## [ASSIGNMENT]
Search the listing for the string "reasons" and copy every line that contains it.

## [INPUT]
* * * * * * * * *

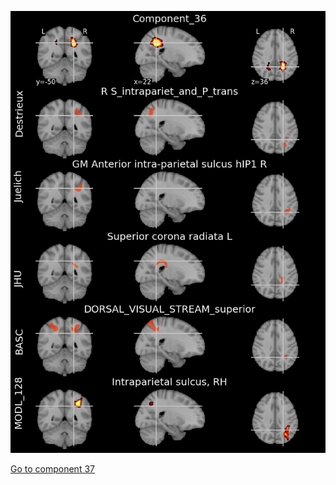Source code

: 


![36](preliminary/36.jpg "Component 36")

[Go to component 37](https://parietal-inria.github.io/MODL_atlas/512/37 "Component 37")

* * * * * * * * *

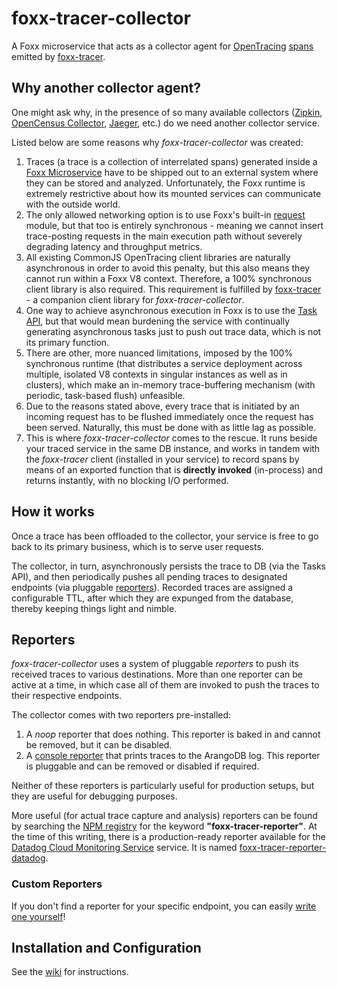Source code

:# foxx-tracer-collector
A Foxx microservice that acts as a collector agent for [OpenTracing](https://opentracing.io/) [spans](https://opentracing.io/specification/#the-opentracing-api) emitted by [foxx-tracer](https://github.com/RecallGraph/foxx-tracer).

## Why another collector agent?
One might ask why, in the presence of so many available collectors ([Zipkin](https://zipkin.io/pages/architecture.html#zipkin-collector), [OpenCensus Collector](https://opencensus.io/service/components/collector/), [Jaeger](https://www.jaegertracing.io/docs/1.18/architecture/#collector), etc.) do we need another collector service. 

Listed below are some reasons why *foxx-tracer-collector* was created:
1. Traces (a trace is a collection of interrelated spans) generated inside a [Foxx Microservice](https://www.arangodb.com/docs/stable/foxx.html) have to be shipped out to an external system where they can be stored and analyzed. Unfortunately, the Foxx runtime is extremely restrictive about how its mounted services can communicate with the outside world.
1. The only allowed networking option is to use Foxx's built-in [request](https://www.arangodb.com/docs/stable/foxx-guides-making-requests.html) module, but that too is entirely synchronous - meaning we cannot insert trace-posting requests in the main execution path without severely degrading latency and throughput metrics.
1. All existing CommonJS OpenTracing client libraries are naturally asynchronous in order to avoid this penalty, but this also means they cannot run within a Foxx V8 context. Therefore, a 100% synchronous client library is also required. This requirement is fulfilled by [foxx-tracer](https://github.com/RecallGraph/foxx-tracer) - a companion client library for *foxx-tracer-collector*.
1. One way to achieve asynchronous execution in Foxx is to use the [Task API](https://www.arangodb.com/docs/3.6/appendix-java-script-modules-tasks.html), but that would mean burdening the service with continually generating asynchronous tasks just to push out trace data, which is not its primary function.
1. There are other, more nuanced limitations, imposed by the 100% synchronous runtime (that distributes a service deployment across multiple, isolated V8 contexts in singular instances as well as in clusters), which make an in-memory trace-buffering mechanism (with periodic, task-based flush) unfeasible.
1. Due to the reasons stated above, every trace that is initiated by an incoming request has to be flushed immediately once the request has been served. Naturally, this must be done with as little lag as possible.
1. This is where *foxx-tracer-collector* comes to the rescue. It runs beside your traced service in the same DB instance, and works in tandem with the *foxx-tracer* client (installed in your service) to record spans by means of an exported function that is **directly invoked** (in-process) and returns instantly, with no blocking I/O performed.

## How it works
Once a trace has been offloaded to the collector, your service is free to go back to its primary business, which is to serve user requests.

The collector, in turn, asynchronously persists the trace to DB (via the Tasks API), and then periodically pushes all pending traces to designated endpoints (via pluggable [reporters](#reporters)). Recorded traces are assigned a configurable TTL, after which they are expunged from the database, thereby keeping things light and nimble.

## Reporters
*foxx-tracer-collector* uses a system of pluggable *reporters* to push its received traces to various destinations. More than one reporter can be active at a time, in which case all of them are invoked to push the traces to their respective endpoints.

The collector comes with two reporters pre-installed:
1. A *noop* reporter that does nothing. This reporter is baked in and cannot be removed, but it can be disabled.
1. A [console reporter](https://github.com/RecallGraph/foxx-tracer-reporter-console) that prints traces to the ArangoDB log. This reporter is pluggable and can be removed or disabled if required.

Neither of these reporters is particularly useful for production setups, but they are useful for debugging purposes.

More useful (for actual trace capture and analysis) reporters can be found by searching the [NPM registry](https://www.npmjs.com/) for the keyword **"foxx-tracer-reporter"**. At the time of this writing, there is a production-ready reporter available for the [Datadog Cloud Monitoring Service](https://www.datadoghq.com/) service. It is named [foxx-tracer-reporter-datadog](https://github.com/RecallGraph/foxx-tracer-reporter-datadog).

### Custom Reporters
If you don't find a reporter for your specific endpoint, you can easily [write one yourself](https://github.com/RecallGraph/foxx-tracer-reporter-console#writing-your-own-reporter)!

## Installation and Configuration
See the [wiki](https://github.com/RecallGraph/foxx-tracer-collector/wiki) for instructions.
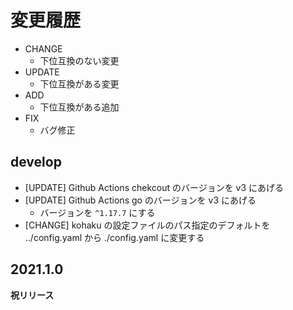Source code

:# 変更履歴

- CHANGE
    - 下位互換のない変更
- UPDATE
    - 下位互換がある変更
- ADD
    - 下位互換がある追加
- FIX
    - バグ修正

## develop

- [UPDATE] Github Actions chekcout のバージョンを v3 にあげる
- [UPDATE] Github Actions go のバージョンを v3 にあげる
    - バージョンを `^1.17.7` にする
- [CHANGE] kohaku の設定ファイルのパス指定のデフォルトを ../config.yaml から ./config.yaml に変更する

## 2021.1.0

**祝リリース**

* * * * * * * * *

## [WRITTEN ANSWER]
Listed below are some reasons why *foxx-tracer-collector* was created:
1. Due to the reasons stated above, every trace that is initiated by an incoming request has to be flushed immediately once the request has been served. Naturally, this must be done with as little lag as possible.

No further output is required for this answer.